防災専用品だけでそろえると、賞味期限切れや使い忘れが起きやすくなります。普段から食べるレトルト食品、缶詰、乾麺、飲料、電池、衛生用品などを少し多めに置いて使い回す考え方のほうが現実的です。特別な物だけに頼らず、日常の延長で備えると、無駄が少なく管理もしやすくなります。

 

3. 家の中の配置まで考える

 

防災グッズは、押し入れの奥にひとまとめでは不便です。玄関近く、寝室、キッチン、車内など、使う場面に合わせて分散して置くと実用性が上がります。

 

  • 玄関近くには持ち出し袋
  • 寝室には靴、ライト、笛
  • キッチンには備蓄水と保存食
  • 洗面所には衛生用品

 

見直し優先度が高いチェックポイント

 

何から直せば良いかわからない場合は、優先順位をつけて点検すると進めやすくなります。
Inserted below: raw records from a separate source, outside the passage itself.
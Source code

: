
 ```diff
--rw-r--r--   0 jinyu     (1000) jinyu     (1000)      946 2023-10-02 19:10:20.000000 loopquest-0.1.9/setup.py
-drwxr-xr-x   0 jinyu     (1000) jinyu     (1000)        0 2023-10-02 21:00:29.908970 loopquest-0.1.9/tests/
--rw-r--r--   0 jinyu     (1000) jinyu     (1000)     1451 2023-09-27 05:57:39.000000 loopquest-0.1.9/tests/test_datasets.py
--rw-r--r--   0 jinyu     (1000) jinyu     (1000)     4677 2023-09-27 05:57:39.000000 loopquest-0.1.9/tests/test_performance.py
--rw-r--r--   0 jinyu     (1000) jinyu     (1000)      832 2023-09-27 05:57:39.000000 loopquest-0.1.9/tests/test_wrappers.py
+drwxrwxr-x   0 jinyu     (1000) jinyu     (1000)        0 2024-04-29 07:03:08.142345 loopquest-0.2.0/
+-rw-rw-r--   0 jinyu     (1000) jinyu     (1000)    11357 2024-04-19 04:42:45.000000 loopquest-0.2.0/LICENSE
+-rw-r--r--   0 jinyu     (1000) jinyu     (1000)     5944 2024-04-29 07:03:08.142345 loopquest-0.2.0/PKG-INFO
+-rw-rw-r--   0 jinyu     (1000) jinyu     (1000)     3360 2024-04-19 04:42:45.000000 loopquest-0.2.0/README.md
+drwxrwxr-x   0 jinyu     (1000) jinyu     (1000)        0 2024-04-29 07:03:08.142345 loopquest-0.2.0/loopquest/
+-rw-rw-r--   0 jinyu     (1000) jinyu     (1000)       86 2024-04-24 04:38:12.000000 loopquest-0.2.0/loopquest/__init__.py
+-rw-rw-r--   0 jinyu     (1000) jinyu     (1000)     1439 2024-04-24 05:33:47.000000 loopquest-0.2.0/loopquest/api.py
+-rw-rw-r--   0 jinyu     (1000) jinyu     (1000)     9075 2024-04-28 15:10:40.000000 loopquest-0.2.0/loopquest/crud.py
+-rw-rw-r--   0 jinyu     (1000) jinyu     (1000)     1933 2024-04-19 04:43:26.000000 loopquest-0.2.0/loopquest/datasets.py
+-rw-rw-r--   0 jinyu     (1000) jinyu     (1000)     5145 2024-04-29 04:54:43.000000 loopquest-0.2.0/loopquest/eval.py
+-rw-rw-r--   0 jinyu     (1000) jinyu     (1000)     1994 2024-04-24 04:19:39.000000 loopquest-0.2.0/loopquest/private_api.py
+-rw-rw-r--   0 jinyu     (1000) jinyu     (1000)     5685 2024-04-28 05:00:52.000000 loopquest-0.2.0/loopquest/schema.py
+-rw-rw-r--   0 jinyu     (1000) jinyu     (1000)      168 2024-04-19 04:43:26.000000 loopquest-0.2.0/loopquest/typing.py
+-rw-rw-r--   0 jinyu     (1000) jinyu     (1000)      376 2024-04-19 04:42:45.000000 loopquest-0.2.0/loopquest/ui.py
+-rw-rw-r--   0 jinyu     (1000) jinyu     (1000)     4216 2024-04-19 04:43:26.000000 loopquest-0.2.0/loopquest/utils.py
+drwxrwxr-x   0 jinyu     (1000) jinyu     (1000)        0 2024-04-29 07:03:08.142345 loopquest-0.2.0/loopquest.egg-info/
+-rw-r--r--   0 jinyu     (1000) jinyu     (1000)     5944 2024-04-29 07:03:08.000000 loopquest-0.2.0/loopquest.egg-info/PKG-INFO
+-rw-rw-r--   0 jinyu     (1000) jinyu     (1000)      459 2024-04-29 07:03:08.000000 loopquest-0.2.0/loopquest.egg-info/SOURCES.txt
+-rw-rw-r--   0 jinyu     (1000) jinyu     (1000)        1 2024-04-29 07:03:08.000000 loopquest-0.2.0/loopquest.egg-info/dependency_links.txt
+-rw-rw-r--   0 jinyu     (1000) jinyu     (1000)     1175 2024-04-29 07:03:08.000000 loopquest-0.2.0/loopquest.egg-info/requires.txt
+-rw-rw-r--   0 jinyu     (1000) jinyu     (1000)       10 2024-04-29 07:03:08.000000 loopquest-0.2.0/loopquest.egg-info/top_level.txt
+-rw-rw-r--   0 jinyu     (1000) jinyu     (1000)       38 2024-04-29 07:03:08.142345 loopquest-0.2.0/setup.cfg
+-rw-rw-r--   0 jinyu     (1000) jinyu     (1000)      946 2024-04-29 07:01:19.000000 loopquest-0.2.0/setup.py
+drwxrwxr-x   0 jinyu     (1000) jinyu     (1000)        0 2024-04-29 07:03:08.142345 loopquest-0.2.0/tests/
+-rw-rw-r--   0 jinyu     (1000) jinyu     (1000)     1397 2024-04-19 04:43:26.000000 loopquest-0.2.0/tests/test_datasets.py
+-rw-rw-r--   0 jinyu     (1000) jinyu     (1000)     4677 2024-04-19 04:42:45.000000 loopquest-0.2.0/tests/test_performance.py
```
次の項目は、特に見直し効果が高いポイントです。

 

優先的に確認したい項目を見る

 

  • 飲料水と食料の量が家族人数に合っているか
  • 簡易トイレや衛生用品が十分か
  • ライト、ラジオ、モバイルバッテリーが使えるか
  • 薬、メガネ、入れ歯など個人必需品が入っているか
  • 持ち出し袋の重さが現実的か
  • 避難先だけでなく在宅避難も想定しているか
  • 置き場所がすぐ取れる位置になっているか
  • 年に数回、期限や劣化を確認しているか

 

見直し項目 よくある状態 改善の方向 効果
水と食料 少量だけで安心している 人数と日数で再計算する 在宅避難への耐性が上がる
衛生対策 簡易トイレやゴミ袋が不足 トイレと衛生用品を強化する 不快感と感染リスクの軽減
電源と照明 充電切れ、電池切れ 定期点検と予備の確保 夜間や通信面の不安を減らせる
個別必需品 家族共通セットで済ませている 個人別に小分けして準備する 本当に困る事態を減らせる

 

防災グッズは「量」より「設計」が大切

 

防災グッズの失敗は、備えが足りないから起きるとは限りません。むしろ、必要な考え方が抜けたまま数だけ増やしてしまうことで、無駄や見落としが生まれやすくなります。大切なのは、災害時に自分や家族がどう動くかを想像し、その流れに合った形で備えることです。持ち出し用、在宅避難用、家族ごとの個別品、定期点検。この4つが整うだけでも、防災グッズの中身は大きく変わります。「とりあえず買う」段階から、「実際に使えるように整える」段階へ進めた時、防災グッズは本当の意味で役立つ備えになります。見た目だけの安心で終わらせず、今日の生活に合った防災設計へ見直していくことが、これからの現実的な備え方です。